[Start of section]
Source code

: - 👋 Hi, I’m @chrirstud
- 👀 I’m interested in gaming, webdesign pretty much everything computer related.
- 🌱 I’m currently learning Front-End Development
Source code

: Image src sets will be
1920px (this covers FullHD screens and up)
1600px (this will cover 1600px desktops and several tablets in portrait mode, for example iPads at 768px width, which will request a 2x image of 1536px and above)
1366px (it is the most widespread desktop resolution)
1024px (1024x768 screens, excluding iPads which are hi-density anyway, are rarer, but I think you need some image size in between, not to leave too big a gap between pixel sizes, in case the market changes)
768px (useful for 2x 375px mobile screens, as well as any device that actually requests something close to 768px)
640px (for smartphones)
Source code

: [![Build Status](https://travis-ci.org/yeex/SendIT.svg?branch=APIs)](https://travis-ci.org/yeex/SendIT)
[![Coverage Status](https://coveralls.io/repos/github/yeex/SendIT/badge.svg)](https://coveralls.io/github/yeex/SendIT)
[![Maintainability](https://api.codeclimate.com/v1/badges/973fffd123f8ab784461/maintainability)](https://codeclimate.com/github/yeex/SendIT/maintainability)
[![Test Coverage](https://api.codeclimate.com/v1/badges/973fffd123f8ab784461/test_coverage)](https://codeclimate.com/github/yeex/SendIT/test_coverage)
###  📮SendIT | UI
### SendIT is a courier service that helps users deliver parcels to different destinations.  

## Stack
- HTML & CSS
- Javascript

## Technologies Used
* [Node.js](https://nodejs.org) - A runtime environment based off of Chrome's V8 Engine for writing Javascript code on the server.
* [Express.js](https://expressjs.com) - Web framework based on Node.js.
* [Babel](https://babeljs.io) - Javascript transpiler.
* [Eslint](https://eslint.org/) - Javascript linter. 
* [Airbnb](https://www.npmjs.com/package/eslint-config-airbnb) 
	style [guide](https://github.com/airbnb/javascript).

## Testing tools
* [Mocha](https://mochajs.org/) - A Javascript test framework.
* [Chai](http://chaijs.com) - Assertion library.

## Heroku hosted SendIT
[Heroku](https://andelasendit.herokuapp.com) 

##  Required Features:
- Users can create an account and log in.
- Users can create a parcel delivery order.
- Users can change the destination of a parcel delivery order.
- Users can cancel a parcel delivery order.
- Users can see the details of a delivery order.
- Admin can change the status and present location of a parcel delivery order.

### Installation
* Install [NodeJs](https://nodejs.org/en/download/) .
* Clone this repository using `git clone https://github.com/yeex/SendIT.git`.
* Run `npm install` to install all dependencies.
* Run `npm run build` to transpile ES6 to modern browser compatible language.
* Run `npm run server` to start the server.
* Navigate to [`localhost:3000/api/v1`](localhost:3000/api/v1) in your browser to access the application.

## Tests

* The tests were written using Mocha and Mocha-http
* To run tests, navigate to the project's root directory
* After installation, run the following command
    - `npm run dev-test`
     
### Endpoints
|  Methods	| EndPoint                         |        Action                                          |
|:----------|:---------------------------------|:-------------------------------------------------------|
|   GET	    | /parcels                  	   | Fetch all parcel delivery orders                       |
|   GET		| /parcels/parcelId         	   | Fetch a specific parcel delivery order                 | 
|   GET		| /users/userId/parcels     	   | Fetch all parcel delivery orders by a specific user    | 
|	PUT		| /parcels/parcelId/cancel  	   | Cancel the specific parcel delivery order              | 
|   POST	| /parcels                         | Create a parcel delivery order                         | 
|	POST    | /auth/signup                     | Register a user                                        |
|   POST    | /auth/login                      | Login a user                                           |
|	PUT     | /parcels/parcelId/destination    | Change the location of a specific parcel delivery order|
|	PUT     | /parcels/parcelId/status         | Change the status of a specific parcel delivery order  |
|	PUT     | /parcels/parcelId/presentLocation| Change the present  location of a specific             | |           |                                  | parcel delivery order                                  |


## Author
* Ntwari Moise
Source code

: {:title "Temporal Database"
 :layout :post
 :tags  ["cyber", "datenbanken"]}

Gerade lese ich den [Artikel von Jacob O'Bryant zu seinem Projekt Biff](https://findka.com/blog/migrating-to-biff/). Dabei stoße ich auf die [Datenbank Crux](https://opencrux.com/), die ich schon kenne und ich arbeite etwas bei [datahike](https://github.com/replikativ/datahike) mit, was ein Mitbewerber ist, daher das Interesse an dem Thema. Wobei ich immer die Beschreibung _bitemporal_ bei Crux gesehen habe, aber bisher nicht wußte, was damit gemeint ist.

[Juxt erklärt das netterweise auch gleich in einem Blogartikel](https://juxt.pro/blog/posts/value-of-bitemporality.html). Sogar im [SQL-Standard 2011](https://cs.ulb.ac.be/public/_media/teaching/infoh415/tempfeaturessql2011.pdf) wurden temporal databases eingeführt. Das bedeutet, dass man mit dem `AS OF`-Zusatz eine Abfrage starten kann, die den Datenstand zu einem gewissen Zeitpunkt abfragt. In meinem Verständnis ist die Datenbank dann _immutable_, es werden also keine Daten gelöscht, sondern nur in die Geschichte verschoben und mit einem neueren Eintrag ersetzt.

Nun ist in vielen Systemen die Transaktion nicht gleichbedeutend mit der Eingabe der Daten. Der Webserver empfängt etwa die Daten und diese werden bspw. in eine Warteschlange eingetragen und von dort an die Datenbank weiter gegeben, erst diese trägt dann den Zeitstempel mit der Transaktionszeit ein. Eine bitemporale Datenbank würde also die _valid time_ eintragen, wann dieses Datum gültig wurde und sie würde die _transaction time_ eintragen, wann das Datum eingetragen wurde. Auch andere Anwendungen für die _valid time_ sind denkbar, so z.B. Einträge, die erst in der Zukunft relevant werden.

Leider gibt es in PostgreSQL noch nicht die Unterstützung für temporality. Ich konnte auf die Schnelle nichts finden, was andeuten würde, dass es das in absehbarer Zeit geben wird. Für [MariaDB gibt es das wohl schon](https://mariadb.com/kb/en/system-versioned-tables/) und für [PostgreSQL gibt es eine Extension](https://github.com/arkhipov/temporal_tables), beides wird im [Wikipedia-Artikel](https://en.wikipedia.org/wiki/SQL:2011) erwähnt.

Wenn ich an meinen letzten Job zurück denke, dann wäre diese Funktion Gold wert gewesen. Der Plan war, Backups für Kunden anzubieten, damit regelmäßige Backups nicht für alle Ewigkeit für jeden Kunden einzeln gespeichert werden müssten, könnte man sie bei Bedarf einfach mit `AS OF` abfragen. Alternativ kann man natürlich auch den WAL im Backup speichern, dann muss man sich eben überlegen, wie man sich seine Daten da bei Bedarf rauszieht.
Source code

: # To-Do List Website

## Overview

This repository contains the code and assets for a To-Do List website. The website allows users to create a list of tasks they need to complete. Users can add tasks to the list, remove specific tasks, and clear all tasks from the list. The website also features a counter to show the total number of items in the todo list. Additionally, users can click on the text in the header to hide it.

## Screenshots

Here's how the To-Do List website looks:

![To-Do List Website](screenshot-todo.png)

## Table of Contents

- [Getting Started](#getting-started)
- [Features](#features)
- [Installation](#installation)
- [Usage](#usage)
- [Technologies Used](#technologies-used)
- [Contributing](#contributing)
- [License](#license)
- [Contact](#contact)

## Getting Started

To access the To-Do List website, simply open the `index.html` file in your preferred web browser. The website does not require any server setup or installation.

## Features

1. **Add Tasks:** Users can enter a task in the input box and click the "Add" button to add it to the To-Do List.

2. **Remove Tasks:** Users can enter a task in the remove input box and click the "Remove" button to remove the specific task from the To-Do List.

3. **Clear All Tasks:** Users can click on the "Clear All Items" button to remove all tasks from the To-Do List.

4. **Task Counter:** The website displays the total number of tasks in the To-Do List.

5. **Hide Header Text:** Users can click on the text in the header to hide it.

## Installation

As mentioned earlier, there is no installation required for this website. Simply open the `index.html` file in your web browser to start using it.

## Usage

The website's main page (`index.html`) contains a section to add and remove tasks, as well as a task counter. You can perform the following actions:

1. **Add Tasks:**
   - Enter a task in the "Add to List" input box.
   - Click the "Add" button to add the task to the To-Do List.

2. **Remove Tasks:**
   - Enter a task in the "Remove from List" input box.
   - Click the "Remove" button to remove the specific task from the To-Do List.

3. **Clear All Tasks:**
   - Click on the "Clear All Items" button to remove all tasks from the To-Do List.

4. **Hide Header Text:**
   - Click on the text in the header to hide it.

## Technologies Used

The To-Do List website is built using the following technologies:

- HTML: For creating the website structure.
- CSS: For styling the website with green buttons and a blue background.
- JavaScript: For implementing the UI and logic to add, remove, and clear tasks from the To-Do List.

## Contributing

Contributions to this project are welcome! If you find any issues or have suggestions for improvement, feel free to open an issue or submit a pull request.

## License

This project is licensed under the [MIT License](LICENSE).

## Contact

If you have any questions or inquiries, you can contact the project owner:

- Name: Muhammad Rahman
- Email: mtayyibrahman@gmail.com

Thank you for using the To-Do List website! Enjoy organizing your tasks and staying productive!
[End of section]
* **WORK ORDER**:
Restate, word for word, the listing above from its first line through the line that contains "1024px (1024x768 screens, excluding", keeping both of those lines.

* **SOLUTION TO THE EXERCISE**:
Source code

: - 👋 Hi, I’m @chrirstud
- 👀 I’m interested in gaming, webdesign pretty much everything computer related.
- 🌱 I’m currently learning Front-End Development
Source code

: Image src sets will be
1920px (this covers FullHD screens and up)
1600px (this will cover 1600px desktops and several tablets in portrait mode, for example iPads at 768px width, which will request a 2x image of 1536px and above)
1366px (it is the most widespread desktop resolution)
1024px (1024x768 screens, excluding iPads which are hi-density anyway, are rarer, but I think you need some image size in between, not to leave too big a gap between pixel sizes, in case the market changes)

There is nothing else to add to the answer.